• **ASSIGNMENT**: The data below should be retyped exactly, with the pictures left out.

• **EXERCISE DATA**:
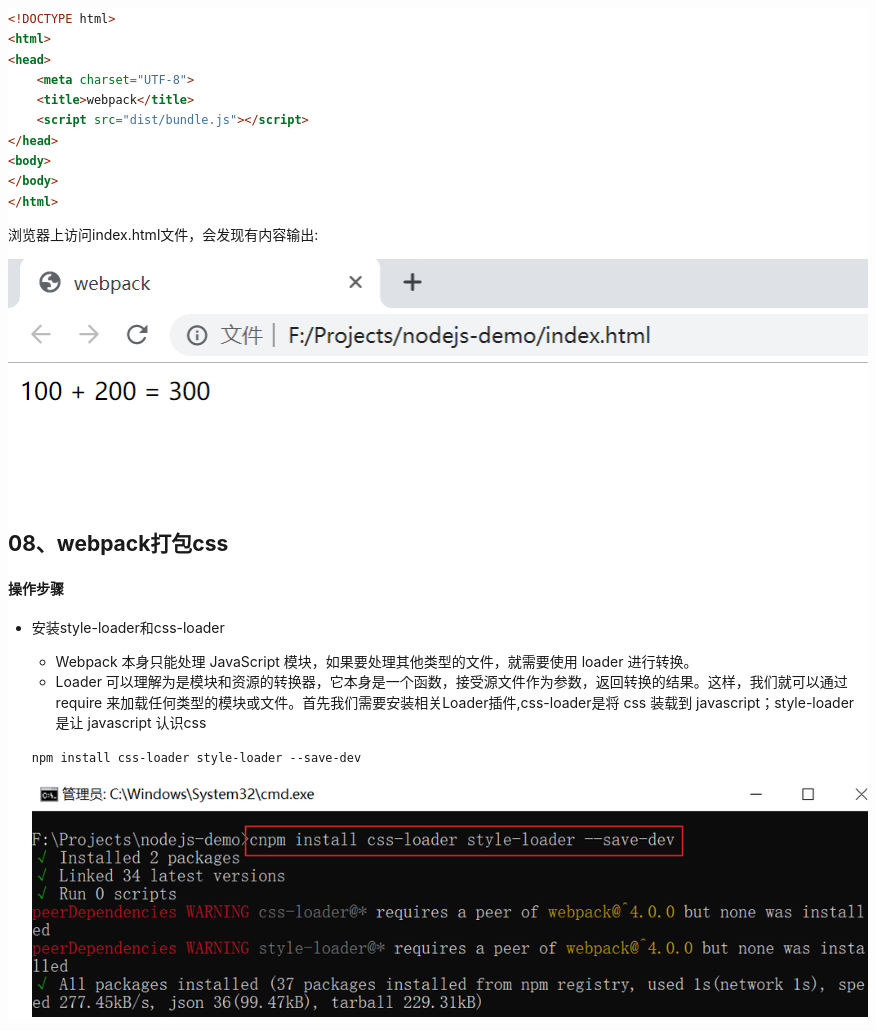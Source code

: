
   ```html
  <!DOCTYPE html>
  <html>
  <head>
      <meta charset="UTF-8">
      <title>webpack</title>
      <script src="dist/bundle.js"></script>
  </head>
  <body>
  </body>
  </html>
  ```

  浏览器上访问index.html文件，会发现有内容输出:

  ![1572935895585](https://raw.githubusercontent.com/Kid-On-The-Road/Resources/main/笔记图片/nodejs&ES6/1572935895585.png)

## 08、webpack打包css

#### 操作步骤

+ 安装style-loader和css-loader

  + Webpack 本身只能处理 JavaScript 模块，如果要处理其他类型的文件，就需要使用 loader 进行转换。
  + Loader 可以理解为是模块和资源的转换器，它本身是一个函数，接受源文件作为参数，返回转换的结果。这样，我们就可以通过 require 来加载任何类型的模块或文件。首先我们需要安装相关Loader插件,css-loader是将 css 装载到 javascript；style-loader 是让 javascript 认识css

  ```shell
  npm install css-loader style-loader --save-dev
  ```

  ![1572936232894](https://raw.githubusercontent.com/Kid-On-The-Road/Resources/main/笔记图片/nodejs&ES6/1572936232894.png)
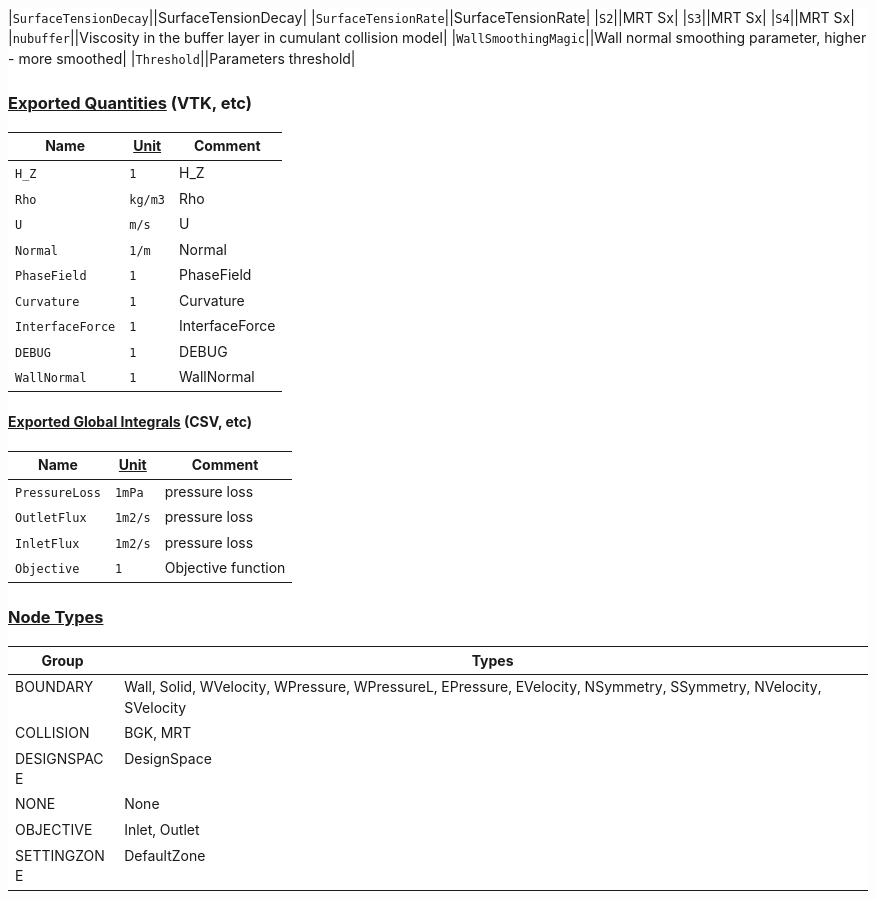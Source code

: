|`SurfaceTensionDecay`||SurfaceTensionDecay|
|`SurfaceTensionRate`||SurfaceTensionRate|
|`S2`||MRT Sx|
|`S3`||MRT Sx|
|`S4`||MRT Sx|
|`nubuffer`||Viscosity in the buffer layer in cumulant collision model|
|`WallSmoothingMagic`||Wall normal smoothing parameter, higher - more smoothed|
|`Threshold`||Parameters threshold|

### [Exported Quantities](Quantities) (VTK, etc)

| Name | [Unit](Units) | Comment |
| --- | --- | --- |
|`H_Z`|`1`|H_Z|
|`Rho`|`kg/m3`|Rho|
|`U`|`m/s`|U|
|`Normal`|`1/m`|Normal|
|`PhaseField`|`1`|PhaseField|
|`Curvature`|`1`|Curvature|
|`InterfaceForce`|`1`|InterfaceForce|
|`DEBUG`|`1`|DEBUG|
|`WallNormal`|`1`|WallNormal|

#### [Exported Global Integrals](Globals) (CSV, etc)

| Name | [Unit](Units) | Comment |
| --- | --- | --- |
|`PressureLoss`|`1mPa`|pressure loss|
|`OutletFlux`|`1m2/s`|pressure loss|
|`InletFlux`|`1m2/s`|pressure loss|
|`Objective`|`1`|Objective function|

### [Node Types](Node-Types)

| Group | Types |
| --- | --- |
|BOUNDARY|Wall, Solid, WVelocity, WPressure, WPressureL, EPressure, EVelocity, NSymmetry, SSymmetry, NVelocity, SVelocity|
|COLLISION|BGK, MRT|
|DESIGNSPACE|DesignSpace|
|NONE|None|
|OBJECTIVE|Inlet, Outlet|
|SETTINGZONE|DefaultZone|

• **TASK RESPONSE**:
Source code

:
   ```html
  <!DOCTYPE html>
  <html>
  <head>
      <meta charset="UTF-8">
      <title>webpack</title>
      <script src="dist/bundle.js"></script>
  </head>
  <body>
  </body>
  </html>
  ```

  浏览器上访问index.html文件，会发现有内容输出:

  ![1572935895585](https://raw.githubusercontent.com/Kid-On-The-Road/Resources/main/笔记图片/nodejs&ES6/1572935895585.png)

## 08、webpack打包css

#### 操作步骤

+ 安装style-loader和css-loader

  + Webpack 本身只能处理 JavaScript 模块，如果要处理其他类型的文件，就需要使用 loader 进行转换。
  + Loader 可以理解为是模块和资源的转换器，它本身是一个函数，接受源文件作为参数，返回转换的结果。这样，我们就可以通过 require 来加载任何类型的模块或文件。首先我们需要安装相关Loader插件,css-loader是将 css 装载到 javascript；style-loader 是让 javascript 认识css

  ```shell
  npm install css-loader style-loader --save-dev
  ```

  ![1572936232894](https://raw.githubusercontent.com/Kid-On-The-Road/Resources/main/笔记图片/nodejs&ES6/1572936232894.png)
Source code

:|`SurfaceTensionDecay`||SurfaceTensionDecay|
|`SurfaceTensionRate`||SurfaceTensionRate|
|`S2`||MRT Sx|
|`S3`||MRT Sx|
|`S4`||MRT Sx|
|`nubuffer`||Viscosity in the buffer layer in cumulant collision model|
|`WallSmoothingMagic`||Wall normal smoothing parameter, higher - more smoothed|
|`Threshold`||Parameters threshold|

### [Exported Quantities](Quantities) (VTK, etc)

| Name | [Unit](Units) | Comment |
| --- | --- | --- |
|`H_Z`|`1`|H_Z|
|`Rho`|`kg/m3`|Rho|
|`U`|`m/s`|U|
|`Normal`|`1/m`|Normal|
|`PhaseField`|`1`|PhaseField|
|`Curvature`|`1`|Curvature|
|`InterfaceForce`|`1`|InterfaceForce|
|`DEBUG`|`1`|DEBUG|
|`WallNormal`|`1`|WallNormal|

#### [Exported Global Integrals](Globals) (CSV, etc)

| Name | [Unit](Units) | Comment |
| --- | --- | --- |
|`PressureLoss`|`1mPa`|pressure loss|
|`OutletFlux`|`1m2/s`|pressure loss|
|`InletFlux`|`1m2/s`|pressure loss|
|`Objective`|`1`|Objective function|

### [Node Types](Node-Types)

| Group | Types |
| --- | --- |
|BOUNDARY|Wall, Solid, WVelocity, WPressure, WPressureL, EPressure, EVelocity, NSymmetry, SSymmetry, NVelocity, SVelocity|
|COLLISION|BGK, MRT|
|DESIGNSPACE|DesignSpace|
|NONE|None|
|OBJECTIVE|Inlet, Outlet|
|SETTINGZONE|DefaultZone|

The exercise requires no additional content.